Start of DATA TO EXAMINE
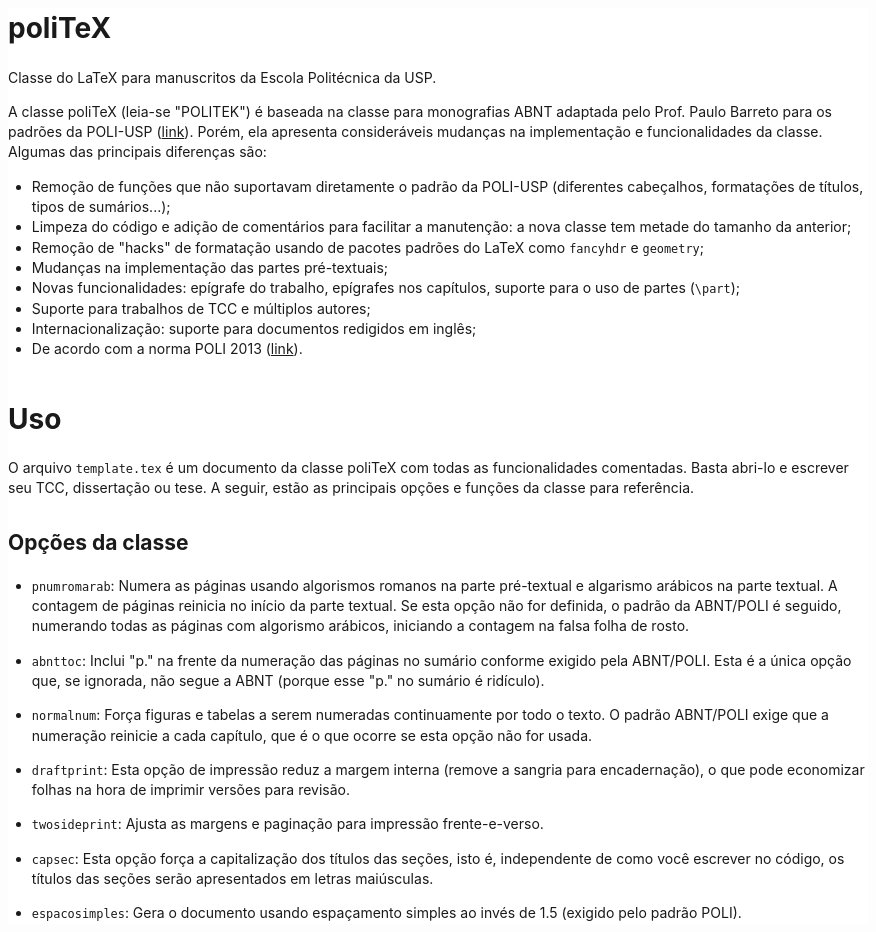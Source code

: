 poliTeX
=======

Classe do LaTeX para manuscritos da Escola Politécnica da USP.

A classe poliTeX (leia-se "POLITEK") é baseada na classe para monografias ABNT adaptada pelo Prof. Paulo Barreto para os padrões da POLI-USP ([link](http://www.ime.usp.br/~leofl/tex/modelo_poli.zip)). Porém, ela apresenta consideráveis mudanças na implementação e funcionalidades da classe. Algumas das principais diferenças são:

+ Remoção de funções que não suportavam diretamente o padrão da POLI-USP (diferentes cabeçalhos, formatações de títulos, tipos de sumários...);
+ Limpeza do código e adição de comentários para facilitar a manutenção: a nova classe tem metade do tamanho da anterior;
+ Remoção de "hacks" de formatação usando de pacotes padrões do LaTeX como ```fancyhdr``` e ```geometry```;
+ Mudanças na implementação das partes pré-textuais;
+ Novas funcionalidades: epígrafe do trabalho, epígrafes nos capítulos, suporte para o uso de partes (```\part```);
+ Suporte para trabalhos de TCC e múltiplos autores;
+ Internacionalização: suporte para documentos redigidos em inglês;
+ De acordo com a norma POLI 2013 ([link](http://www.poli.usp.br/images/stories/media/download/bibliotecas/DiretrizesTesesDissertacoes.pdf)).


Uso
===

O arquivo ```template.tex``` é um documento da classe poliTeX com todas as funcionalidades comentadas. Basta abri-lo e escrever seu TCC, dissertação ou tese. A seguir, estão as principais opções e funções da classe para referência.


Opções da classe
----------------

- ```pnumromarab```: Numera as páginas usando algorismos romanos na parte pré-textual e algarismo arábicos na parte textual. A contagem de páginas reinicia no início da parte textual. Se esta opção não for definida, o padrão da ABNT/POLI é seguido, numerando todas as páginas com algorismo arábicos, iniciando a contagem na falsa folha de rosto.

- ```abnttoc```: Inclui "p." na frente da numeração das páginas no sumário conforme exigido pela ABNT/POLI. Esta é a única opção que, se ignorada, não segue a ABNT (porque esse "p." no sumário é ridículo).

- ```normalnum```: Força figuras e tabelas a serem numeradas continuamente por todo o texto. O padrão ABNT/POLI exige que a numeração reinicie a cada capítulo, que é o que ocorre se esta opção não for usada.

- ```draftprint```: Esta opção de impressão reduz a margem interna (remove a sangria para encadernação), o que pode economizar folhas na hora de imprimir versões para revisão.

- ```twosideprint```: Ajusta as margens e paginação para impressão frente-e-verso.

- ```capsec```: Esta opção força a capitalização dos títulos das seções, isto é, independente de como você escrever no código, os títulos das seções serão apresentados em letras maiúsculas.

- ```espacosimples```: Gera o documento usando espaçamento simples ao invés de 1.5 (exigido pelo padrão POLI).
End of DATA TO EXAMINE
REQUIRED WORK -> Whenever the string "implementação" occurs in a line of the entries above, copy that line.

COMPLETED EXERCISE ->
A classe poliTeX (leia-se "POLITEK") é baseada na classe para monografias ABNT adaptada pelo Prof. Paulo Barreto para os padrões da POLI-USP ([link](http://www.ime.usp.br/~leofl/tex/modelo_poli.zip)). Porém, ela apresenta consideráveis mudanças na implementação e funcionalidades da classe. Algumas das principais diferenças são:
+ Mudanças na implementação das partes pré-textuais;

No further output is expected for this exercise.